Exercise aim :: Filter these entries down to lines holding "with".

============================================================

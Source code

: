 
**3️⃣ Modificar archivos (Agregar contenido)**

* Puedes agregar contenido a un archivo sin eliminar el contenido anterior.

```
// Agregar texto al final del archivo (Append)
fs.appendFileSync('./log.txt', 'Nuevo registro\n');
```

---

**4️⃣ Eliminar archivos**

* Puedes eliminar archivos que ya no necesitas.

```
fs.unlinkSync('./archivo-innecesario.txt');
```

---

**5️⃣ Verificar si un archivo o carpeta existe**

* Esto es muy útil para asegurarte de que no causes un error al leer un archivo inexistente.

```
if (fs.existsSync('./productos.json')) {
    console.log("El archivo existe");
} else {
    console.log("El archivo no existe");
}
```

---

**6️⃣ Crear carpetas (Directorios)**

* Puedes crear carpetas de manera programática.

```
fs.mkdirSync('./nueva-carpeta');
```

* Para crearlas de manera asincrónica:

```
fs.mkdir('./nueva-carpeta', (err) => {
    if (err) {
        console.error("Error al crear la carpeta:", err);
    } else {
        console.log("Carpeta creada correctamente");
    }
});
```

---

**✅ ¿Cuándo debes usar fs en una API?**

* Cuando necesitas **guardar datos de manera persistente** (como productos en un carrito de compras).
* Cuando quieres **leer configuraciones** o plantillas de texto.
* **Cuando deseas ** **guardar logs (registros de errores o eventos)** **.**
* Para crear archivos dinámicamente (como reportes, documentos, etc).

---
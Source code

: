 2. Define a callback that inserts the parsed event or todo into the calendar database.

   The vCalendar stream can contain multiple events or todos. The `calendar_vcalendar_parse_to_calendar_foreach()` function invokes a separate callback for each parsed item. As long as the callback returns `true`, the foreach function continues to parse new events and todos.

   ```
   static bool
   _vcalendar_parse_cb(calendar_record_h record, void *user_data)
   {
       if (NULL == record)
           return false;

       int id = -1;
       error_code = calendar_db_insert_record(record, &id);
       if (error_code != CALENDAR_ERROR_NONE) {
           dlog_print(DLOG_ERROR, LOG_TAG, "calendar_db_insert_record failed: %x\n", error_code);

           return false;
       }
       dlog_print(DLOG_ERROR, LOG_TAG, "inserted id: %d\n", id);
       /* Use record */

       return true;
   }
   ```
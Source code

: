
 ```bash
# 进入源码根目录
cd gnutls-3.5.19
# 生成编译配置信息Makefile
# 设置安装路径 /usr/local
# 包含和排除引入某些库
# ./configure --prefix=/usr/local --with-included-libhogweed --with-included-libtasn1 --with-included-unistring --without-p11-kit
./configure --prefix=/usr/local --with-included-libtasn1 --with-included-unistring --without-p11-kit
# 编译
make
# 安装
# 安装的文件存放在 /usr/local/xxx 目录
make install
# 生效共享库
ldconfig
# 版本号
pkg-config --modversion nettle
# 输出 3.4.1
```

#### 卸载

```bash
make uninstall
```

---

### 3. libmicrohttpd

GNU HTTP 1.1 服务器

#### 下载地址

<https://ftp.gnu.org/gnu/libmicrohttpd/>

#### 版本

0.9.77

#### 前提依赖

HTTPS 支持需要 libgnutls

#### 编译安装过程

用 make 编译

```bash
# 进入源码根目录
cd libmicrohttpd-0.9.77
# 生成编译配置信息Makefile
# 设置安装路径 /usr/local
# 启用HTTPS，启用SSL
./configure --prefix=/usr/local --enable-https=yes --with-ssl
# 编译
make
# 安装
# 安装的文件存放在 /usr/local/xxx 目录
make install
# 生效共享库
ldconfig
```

============================================================

Response box ::
# ./configure --prefix=/usr/local --with-included-libhogweed --with-included-libtasn1 --with-included-unistring --without-p11-kit
./configure --prefix=/usr/local --with-included-libtasn1 --with-included-unistring --without-p11-kit
./configure --prefix=/usr/local --enable-https=yes --with-ssl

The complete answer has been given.